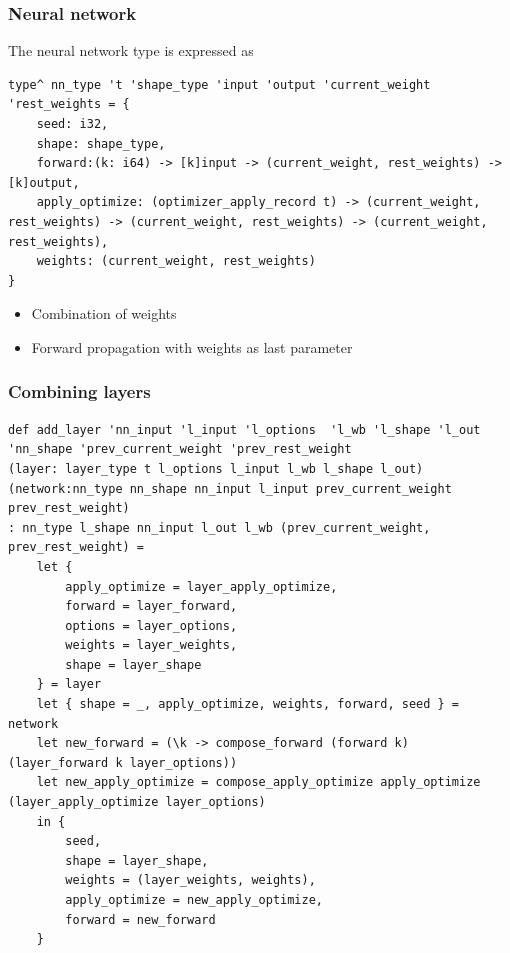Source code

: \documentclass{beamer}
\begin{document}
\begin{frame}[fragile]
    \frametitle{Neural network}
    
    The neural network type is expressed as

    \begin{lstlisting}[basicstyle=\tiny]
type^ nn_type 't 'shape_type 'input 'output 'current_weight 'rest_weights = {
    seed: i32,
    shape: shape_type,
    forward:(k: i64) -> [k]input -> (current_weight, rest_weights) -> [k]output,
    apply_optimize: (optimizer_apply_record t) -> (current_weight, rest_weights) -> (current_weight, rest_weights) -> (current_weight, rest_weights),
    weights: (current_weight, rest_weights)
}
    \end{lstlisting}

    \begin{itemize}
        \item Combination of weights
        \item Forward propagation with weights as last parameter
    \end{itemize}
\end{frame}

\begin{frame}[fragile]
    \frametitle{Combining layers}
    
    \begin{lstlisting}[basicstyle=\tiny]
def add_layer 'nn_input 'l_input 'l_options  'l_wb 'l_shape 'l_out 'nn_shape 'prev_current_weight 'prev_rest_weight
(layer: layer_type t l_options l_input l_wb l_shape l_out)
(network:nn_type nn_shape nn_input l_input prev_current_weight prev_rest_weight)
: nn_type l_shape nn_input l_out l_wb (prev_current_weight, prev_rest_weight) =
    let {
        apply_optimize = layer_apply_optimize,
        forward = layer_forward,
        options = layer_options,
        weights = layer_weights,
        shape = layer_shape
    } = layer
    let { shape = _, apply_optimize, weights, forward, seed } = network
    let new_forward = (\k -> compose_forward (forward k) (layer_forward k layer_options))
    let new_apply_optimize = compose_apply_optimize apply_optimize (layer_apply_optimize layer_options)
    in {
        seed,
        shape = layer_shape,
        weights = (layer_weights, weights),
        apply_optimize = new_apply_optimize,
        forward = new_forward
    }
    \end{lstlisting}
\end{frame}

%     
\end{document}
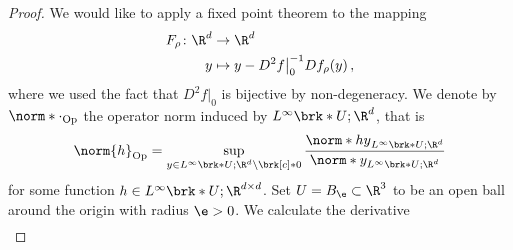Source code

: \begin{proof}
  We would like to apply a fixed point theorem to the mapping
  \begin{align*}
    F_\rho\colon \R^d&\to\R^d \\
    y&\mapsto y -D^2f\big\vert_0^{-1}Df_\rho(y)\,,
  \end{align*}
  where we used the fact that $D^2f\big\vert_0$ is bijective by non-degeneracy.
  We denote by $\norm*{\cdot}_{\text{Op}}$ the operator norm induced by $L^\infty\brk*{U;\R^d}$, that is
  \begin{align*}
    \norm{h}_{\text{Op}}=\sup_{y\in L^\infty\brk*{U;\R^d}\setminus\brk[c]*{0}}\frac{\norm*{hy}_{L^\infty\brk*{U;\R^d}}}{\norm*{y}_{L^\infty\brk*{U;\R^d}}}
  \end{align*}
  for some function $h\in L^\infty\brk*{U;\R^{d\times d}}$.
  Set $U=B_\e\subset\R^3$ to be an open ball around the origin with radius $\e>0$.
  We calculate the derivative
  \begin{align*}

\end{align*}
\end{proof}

☆ ☆ ☆ ☆ ☆

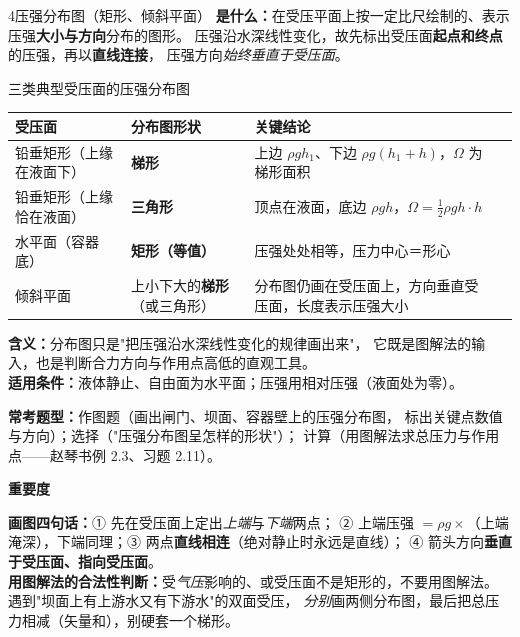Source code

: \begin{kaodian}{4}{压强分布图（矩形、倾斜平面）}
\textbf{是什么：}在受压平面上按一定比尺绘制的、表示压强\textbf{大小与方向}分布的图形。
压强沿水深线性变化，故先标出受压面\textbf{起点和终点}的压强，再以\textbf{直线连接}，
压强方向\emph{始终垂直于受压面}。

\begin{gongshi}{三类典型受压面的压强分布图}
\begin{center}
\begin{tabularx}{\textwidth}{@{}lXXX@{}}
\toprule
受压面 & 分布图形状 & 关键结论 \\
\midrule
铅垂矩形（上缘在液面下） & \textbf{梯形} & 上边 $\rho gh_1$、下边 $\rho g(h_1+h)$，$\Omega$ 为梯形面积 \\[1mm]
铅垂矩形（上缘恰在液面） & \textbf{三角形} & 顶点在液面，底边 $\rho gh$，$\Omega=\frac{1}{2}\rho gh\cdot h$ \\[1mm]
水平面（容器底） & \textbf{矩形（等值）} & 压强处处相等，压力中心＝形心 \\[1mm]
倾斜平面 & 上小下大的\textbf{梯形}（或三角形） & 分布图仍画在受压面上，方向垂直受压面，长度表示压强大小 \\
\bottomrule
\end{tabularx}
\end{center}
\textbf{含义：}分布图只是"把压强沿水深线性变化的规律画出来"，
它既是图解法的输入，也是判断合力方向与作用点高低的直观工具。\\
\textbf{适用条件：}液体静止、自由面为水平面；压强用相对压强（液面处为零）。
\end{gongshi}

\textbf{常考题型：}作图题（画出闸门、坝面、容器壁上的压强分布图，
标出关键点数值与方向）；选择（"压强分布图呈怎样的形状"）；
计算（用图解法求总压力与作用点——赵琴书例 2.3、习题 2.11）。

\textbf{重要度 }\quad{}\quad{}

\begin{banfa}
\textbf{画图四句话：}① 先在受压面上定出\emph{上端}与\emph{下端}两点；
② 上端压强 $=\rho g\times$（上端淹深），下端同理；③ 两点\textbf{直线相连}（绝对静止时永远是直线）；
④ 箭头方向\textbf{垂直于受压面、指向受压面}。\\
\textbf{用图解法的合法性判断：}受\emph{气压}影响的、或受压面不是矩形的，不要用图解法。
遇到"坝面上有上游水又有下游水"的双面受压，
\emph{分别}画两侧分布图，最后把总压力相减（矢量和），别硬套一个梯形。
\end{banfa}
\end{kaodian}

☆ ☆ ☆ ☆ ☆

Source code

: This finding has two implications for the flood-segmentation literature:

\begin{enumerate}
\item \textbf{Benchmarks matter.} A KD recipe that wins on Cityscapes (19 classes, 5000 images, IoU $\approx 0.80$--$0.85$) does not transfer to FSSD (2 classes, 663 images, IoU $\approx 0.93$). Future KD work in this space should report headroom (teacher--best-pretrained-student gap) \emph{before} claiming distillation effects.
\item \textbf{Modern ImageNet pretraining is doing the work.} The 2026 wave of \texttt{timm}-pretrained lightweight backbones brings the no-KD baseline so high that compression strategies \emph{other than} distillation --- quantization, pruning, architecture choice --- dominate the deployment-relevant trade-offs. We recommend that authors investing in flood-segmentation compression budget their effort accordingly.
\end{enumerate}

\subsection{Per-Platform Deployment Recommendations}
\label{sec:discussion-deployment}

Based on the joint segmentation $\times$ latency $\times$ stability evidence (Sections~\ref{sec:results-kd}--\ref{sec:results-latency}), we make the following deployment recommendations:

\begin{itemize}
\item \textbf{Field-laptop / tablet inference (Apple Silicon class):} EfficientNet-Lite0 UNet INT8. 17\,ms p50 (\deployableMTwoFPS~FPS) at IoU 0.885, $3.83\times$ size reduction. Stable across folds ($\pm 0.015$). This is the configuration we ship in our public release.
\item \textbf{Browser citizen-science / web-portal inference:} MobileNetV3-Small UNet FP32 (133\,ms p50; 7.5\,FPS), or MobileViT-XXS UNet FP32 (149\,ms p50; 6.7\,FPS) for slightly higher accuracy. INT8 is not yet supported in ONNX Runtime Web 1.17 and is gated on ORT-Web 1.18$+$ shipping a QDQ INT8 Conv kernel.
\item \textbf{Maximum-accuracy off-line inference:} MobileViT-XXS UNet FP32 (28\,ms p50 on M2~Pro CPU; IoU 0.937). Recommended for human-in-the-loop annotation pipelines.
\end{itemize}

☆ ☆ ☆ ☆ ☆

WHAT TO PRODUCE: A single number is the whole answer here: the number of lines in the data containing "frametitle".

TASK SOLUTION: 2